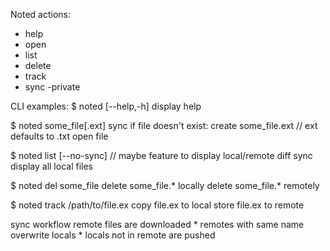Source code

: Noted actions:
  * help
  * open
  * list
  * delete
  * track
  * sync -private

CLI examples:
$ noted [--help,-h]
  display help

$ noted some_file[.ext]
  sync
  if file doesn't exist:
    create some_file.ext  // ext defaults to .txt
  open file

$ noted list [--no-sync]
  // maybe feature to display local/remote diff
  sync
  display all local files

$ noted del some_file
  delete some_file.* locally
  delete some_file.* remotely

$ noted track /path/to/file.ex
  copy file.ex to local
  store file.ex to remote

sync workflow
  remote files are downloaded
    * remotes with same name overwrite locals
    * locals not in remote are pushed
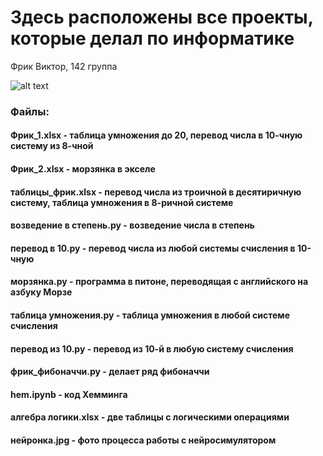 # Здесь расположены все проекты, которые делал по информатике
Фрик Виктор, 142 группа

![alt text](https://sun4-16.userapi.com/impg/g_qx3NQFy35JeSryi2i94jekOXSsDkTjFAXVjQ/I4UABBLEIr4.jpg?size=1045x1073&quality=96&sign=9081bea8271b4ce6e7ef63c412d8f295&type=album)

### Файлы:
#### Фрик_1.xlsx - таблица умножения до 20, перевод числа в 10-чную систему из 8-чной
#### Фрик_2.xlsx - морзянка в экселе
#### таблицы_фрик.xlsx - перевод числа из троичной в десятиричную систему, таблица умножения в 8-ричной системе
#### возведение в степень.py - возведение числа в степень
#### перевод в 10.py - перевод числа из любой системы счисления в 10-чную
#### морзянка.py - программа в питоне, переводящая с английского на азбуку Морзе
#### таблица умножения.py - таблица умножения в любой системе счисления
#### перевод из 10.py - перевод из 10-й в любую систему счисления
#### фрик_фибоначчи.py - делает ряд фибоначчи
#### hem.ipynb - код Хемминга
#### алгебра логики.xlsx - две таблицы с логическими операциями
#### нейронка.jpg - фото процесса работы с нейросимулятором
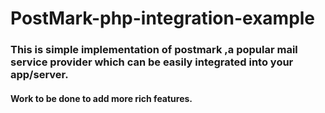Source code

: # PostMark-php-integration-example

### This is simple implementation of postmark ,a popular mail service provider which can be easily integrated into your app/server.

#### Work to be done to add more rich features.
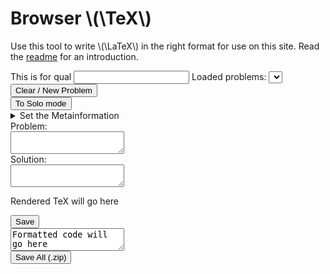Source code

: <html lang="en">
    <head>
        <meta charset="utf-8"/>
        <title>Browser TeX</title>
        <link rel="stylesheet" type="text/css" href="../css/tex.css"/>
        <script src="../scripts/xmlImporter.js"></script>
        <script src="../scripts/jax.js"></script>
        <link rel="stylesheet" type="text/css" href="../css/xmlViewer.css"/>
        <script src="../scripts/problems.js"></script>
        <script src="../scripts/tex.js" async defer></script>
    </head>
    <body>
        <div class="title">
            <h1>Browser \(\TeX\)</h1>
        </div>
        <p>Use this tool to write \(\LaTeX\) in the right format for use on this site. Read the <a href="../readmes/tex.html">readme</a> for an introduction.</p>
        <label for="qualName">This is for qual</label>
        <input type="text" id="qualName"/>
        <label for="loadedProblems">Loaded problems:</label>
        <select id="loadedProblems"></select>
        <div><button type="button" id="clearTex">Clear / New Problem</button></div>
        <div><button type="button" id="pairSolo">To Solo mode</button></div>
        <div id="metainformationTex">
            <details id="metainformation">
                <summary>Set the Metainformation</summary>
                <p id="idP">Problem ID: <input type="text" id="problemID" list="idList"/><datalist id="idList"/></p>
                <div>
                    <label for="newMetatype">New Metatype:</label><input id="newMetatype" type="text"/>
                    <select id="newMetatypeType">
                        <option disabled="">Select Type</option>
                        <option>Checkbox</option>
                        <option>Radio</option>
                        <option>Scale</option>
                    </select>
                    <input id = "defaultOption" type="text" hide=""/>
                </div>
                <div id="putMetasHere"></div>
                <div><label>
                    Rename metainformation
                    <input id="renameMetainformation" type="text" placeholder="actually rename metainformation"/>
                    </label></div>
                <div><label>
                    Alternate name metainformation
                    <input id="renameSoftMetainformation" type="text" placeholder="locally rename some tag"/>
                    </label></div>
            </details>
        </div>
        <label for="texProblem" pairOnly="">Problem:</label>
        <div><textarea class="texInput" id="texProblem" spellcheck="false"></textarea></div>
        <label for="texSolution" pairOnly="">Solution:</label>
        <div pairOnly=""><textarea class="texInput" id="texSolution" spellcheck="false"></textarea></div>
        <div id="texLiveOut"><p>Rendered TeX will go here</p></div>
        <button type="button" id="save">Save</button>
        <div><textarea id="codeOut" spellcheck="false">Formatted code will go here</textarea></div>
        <button type="button" id="saveAll">Save All (.zip)</button>
        <p id="errorOut"/>
        <div id="problemsSpot"/>
    </body>
</html>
━━━━━━━━━━
> [ACTIVITY]: Identify each line in the records above that contains the word "любой", and copy it out in full.

> [THE COMPLETED TASK]:
#### перевод в 10.py - перевод числа из любой системы счисления в 10-чную
#### таблица умножения.py - таблица умножения в любой системе счисления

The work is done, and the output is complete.